The trip started at 7am and the group leaders gave abit of history and geography of the local area. The leaders then asked if there were any species of interest, and promptly stated "Pilleated Woodpecker"... the leader then stated that I was in luck, I've already seen one then pointed at his hat... (Wah - Whannn).
We then drove for a few minutes in a birders cavalcade to a tract of forest and we stopped to look at wild turkeys. They eluded us, but off in the distance of the forest we heard several young Pilleated woodpeckers calling. I really wish we could have went to see them, but the group leader stopped moving through the forest when we encountered a man made ditch that was not easily passable.
One clearing of forest offered views of:
Chestnut Sided Warbler
We then went to look for a Broad Winged Hawk nest but we could not find it. A racoon may have gotten to it. Next we visited another tract that was most promising to see Cerulean Warbler and the endangered Acadian Flycatcher. Both were heard by our group leader, but the Cerulean was making itself a little more present by singing from the tops of very high and densely leaved trees. One pishing session at this point attracted a loud and curious Tufted Titmouse.

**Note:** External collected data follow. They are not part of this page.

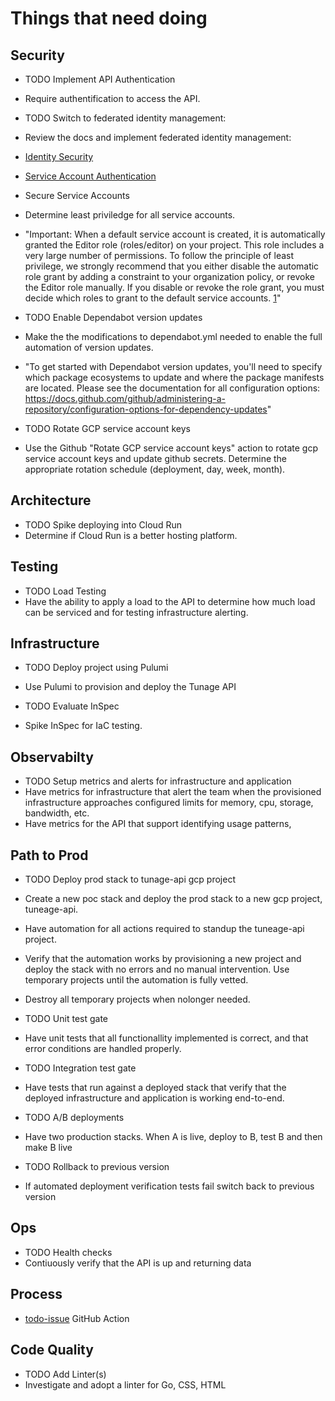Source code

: # Things that need doing

## Security

* TODO Implement API Authentication
* Require authentification to access the API.

* TODO Switch to federated identity management: 
* Review the docs and implement federated identity management:
* [Identity Security](https://cloud.google.com/iam/docs/workload-identity-federation)
* [Service Account Authentication](https://cloud.google.com/blog/products/identity-security/how-to-authenticate-service-accounts-to-help-keep-applications-secure)

* Secure Service Accounts
* Determine least priviledge for all service accounts.
* "Important: When a default service account is created, it is automatically granted the Editor role (roles/editor) on your project. This role includes a very large number of permissions. To follow the principle of least privilege, we strongly recommend that you either disable the automatic role grant by adding a constraint to your organization policy, or revoke the Editor role manually. If you disable or revoke the role grant, you must decide which roles to grant to the default service accounts. [1](https://cloud.google.com/iam/docs/service-accounts)"

* TODO Enable Dependabot version updates 
* Make the the modifications to dependabot.yml needed to enable the full automation of version updates.
* "To get started with Dependabot version updates, you'll need to specify which package ecosystems to update and where the package manifests are located. Please see the documentation for all configuration options: https://docs.github.com/github/administering-a-repository/configuration-options-for-dependency-updates"

* TODO Rotate GCP service account keys
* Use the Github "Rotate GCP service account keys" action to rotate gcp service account keys and update github secrets. Determine the appropriate rotation schedule (deployment, day, week, month).

## Architecture

* TODO Spike deploying into Cloud Run
* Determine if Cloud Run is a better hosting platform.

## Testing

* TODO Load Testing
* Have the ability to apply a load to the API to determine how much load can be serviced and for testing infrastructure alerting.

## Infrastructure

* TODO Deploy project using Pulumi
* Use Pulumi to provision and deploy the Tunage API

* TODO Evaluate InSpec 
* Spike InSpec for IaC testing. 

## Observabilty

* TODO Setup metrics and alerts for infrastructure and application
* Have metrics for infrastructure that alert the team when the provisioned infrastructure approaches configured limits for memory, cpu, storage, bandwidth, etc.
* Have metrics for the API that support identifying usage patterns,

## Path to Prod

* TODO Deploy prod stack to tunage-api gcp project
* Create a new poc stack and deploy the prod stack to a new gcp project, tuneage-api. 
* Have automation for all actions required to standup the tuneage-api project. 
* Verify that the automation works by provisioning a new project and deploy the stack with no errors and no manual intervention. Use temporary projects until the automation is fully vetted. 
* Destroy all temporary projects when nolonger needed.

* TODO Unit test gate
* Have unit tests that all functionallity implemented is correct, and that error conditions are handled properly.

* TODO Integration test gate
* Have tests that run against a deployed stack that verify that the deployed infrastructure and application is working end-to-end.

* TODO A/B deployments
* Have two production stacks. When A is live, deploy to B, test B and then make B live

* TODO Rollback to previous version 
* If automated deployment verification tests fail switch back to previous version

## Ops

* TODO Health checks
* Contiuously verify that the API is up and returning data

## Process

* [todo-issue](https://github.com/marketplace/actions/todo-issue) GitHub Action

## Code Quality

* TODO Add Linter(s)
* Investigate and adopt a linter for Go, CSS, HTML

Regarding my life list, I can`t really add a bird that I heard... So I will save the Pilleated & Cerulean for another time. I heard there was a breeding pair at the Pinery but of course, if I go next week, they will be gone. (speaking of my life list, I have moved from about 80 species in 2009 to 174 (Total) in 2010 so far. That's pretty incredible. All 174 on my life list are decently photographed as well.
One of the last tracts of forest that we walked through gave some nice views of a Scarlet Tanager and an Eastern Wood Peewee.
At about 11:30AM, I decided to head home. I had not really eaten breakfast... I was exhausted. Somehow though, I figured I might have a faint chance of seeing a bittern at St Clair NWA. So, I drove into that strange area of land (Pain Court Ontario) ... but I was just too tired to go beyond the bridge on their ``Nature Path``. I just saw your typical RW Blackbirds, I saw one GB Heron and an Eastern Kingbird.
For all the driving and effort I made, I was hoping to see a little more, but that's how birding goes. Somedays you get to see alot, other times ... not so much.